(Source texts of formatted documents)
•••
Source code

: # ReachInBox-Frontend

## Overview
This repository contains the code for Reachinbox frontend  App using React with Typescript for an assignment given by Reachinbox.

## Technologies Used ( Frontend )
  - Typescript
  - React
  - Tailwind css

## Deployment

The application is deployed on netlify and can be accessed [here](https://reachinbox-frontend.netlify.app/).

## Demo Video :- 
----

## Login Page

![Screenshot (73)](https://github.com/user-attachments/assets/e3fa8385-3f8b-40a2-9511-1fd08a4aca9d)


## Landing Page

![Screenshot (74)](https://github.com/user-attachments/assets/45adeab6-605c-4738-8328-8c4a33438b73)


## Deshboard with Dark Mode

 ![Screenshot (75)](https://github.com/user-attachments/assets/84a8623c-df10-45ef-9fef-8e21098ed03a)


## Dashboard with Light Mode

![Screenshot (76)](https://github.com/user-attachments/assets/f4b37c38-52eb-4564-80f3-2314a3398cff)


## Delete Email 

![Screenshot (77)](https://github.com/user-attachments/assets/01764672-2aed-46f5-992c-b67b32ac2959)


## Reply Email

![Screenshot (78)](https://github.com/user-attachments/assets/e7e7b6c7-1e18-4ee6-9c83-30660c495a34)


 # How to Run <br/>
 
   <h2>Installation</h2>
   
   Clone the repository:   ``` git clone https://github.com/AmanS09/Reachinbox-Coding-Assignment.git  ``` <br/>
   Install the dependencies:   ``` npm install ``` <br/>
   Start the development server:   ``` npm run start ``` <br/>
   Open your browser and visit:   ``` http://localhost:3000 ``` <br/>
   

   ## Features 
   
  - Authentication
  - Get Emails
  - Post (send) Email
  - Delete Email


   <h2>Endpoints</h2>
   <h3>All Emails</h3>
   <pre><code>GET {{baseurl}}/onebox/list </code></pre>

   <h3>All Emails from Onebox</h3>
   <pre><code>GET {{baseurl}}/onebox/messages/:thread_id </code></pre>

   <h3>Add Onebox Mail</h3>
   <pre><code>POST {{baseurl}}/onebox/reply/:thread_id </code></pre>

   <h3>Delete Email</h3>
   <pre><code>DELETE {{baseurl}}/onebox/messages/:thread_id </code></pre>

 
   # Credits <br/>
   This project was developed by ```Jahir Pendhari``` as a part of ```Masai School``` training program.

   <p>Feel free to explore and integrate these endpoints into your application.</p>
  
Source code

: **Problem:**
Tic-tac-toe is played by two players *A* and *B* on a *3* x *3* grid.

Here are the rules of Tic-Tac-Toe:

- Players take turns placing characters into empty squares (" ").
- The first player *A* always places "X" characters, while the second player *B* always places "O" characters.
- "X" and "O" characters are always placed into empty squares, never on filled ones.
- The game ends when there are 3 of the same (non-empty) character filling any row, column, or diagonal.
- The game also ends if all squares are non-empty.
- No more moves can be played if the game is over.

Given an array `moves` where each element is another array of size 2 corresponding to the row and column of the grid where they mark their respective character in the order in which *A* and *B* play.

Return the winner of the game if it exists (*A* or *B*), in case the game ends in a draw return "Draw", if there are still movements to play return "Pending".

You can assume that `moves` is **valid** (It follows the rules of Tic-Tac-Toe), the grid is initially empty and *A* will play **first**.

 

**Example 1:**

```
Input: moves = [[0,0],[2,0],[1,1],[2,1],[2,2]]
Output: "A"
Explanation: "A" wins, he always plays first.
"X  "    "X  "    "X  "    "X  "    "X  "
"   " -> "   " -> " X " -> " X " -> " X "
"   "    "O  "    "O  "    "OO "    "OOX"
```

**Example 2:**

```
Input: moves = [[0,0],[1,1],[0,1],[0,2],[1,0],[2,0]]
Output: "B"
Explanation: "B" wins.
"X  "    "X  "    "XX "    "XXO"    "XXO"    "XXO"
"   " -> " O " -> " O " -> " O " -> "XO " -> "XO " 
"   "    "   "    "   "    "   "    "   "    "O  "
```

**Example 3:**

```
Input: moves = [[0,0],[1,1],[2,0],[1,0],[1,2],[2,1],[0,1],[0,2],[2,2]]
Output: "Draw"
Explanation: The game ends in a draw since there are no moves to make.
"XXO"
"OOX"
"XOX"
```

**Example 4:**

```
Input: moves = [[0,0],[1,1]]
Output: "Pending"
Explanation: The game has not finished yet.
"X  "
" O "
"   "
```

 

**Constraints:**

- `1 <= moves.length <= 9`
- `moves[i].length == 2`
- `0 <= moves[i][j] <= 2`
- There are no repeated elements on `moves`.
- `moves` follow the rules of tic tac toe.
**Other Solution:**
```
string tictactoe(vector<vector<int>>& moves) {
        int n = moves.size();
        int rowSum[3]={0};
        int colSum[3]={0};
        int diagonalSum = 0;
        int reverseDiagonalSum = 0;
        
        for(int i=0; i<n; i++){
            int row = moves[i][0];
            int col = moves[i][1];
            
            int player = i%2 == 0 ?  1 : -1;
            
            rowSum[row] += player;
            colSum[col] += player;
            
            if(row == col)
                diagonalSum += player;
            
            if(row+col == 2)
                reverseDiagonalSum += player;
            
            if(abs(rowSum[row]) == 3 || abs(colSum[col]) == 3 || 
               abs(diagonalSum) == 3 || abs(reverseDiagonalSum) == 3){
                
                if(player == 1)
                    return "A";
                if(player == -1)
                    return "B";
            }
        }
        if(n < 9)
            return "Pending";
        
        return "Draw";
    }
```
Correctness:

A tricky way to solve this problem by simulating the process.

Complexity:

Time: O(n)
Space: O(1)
•••
◆ Task instructions: From the records above, extract exactly and only the lines that begin at the line with "## Demo Video" and stop after the line with "on filled ones.".

◆ Exercise output:
## Demo Video :- 
----

## Login Page

![Screenshot (73)](https://github.com/user-attachments/assets/e3fa8385-3f8b-40a2-9511-1fd08a4aca9d)


## Landing Page

![Screenshot (74)](https://github.com/user-attachments/assets/45adeab6-605c-4738-8328-8c4a33438b73)


## Deshboard with Dark Mode

 ![Screenshot (75)](https://github.com/user-attachments/assets/84a8623c-df10-45ef-9fef-8e21098ed03a)


## Dashboard with Light Mode

![Screenshot (76)](https://github.com/user-attachments/assets/f4b37c38-52eb-4564-80f3-2314a3398cff)


## Delete Email 

![Screenshot (77)](https://github.com/user-attachments/assets/01764672-2aed-46f5-992c-b67b32ac2959)


## Reply Email

![Screenshot (78)](https://github.com/user-attachments/assets/e7e7b6c7-1e18-4ee6-9c83-30660c495a34)


 # How to Run <br/>
 
   <h2>Installation</h2>
   
   Clone the repository:   ``` git clone https://github.com/AmanS09/Reachinbox-Coding-Assignment.git  ``` <br/>
   Install the dependencies:   ``` npm install ``` <br/>
   Start the development server:   ``` npm run start ``` <br/>
   Open your browser and visit:   ``` http://localhost:3000 ``` <br/>
   

   ## Features 
   
  - Authentication
  - Get Emails
  - Post (send) Email
  - Delete Email


   <h2>Endpoints</h2>
   <h3>All Emails</h3>
   <pre><code>GET {{baseurl}}/onebox/list </code></pre>

   <h3>All Emails from Onebox</h3>
   <pre><code>GET {{baseurl}}/onebox/messages/:thread_id </code></pre>

   <h3>Add Onebox Mail</h3>
   <pre><code>POST {{baseurl}}/onebox/reply/:thread_id </code></pre>

   <h3>Delete Email</h3>
   <pre><code>DELETE {{baseurl}}/onebox/messages/:thread_id </code></pre>

 
   # Credits <br/>
   This project was developed by ```Jahir Pendhari``` as a part of ```Masai School``` training program.

   <p>Feel free to explore and integrate these endpoints into your application.</p>
  
Source code

: **Problem:**
Tic-tac-toe is played by two players *A* and *B* on a *3* x *3* grid.

Here are the rules of Tic-Tac-Toe:

- Players take turns placing characters into empty squares (" ").
- The first player *A* always places "X" characters, while the second player *B* always places "O" characters.
- "X" and "O" characters are always placed into empty squares, never on filled ones.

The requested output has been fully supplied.